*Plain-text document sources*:
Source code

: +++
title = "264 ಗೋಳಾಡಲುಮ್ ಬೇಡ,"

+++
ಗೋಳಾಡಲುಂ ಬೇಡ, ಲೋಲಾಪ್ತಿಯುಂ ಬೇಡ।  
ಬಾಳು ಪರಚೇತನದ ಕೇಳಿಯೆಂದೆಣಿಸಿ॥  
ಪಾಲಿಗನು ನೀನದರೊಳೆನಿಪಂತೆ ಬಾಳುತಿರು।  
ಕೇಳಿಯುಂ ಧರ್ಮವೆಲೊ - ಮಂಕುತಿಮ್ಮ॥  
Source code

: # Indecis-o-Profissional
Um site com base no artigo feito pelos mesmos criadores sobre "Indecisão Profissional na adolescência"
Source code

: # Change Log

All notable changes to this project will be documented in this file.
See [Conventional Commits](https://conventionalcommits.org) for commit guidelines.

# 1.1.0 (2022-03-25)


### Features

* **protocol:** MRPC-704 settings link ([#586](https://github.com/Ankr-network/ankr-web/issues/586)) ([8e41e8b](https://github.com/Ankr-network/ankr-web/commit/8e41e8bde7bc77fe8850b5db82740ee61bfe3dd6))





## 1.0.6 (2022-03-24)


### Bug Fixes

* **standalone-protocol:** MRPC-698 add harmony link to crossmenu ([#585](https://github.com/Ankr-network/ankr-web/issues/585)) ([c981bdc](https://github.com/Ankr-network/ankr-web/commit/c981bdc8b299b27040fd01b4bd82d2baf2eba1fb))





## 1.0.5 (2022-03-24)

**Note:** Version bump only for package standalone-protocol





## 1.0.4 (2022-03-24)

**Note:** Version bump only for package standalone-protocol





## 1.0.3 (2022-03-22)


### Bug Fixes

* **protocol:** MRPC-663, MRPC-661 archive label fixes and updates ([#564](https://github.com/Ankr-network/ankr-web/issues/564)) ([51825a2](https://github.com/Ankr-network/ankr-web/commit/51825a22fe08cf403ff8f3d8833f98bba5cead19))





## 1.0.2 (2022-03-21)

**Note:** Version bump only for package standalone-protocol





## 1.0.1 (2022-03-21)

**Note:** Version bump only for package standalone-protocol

*REQUIRED WORK*: Within the data, how many lines hold the word "Ankr"? State only that number.

*WRITTEN REPLY*: 3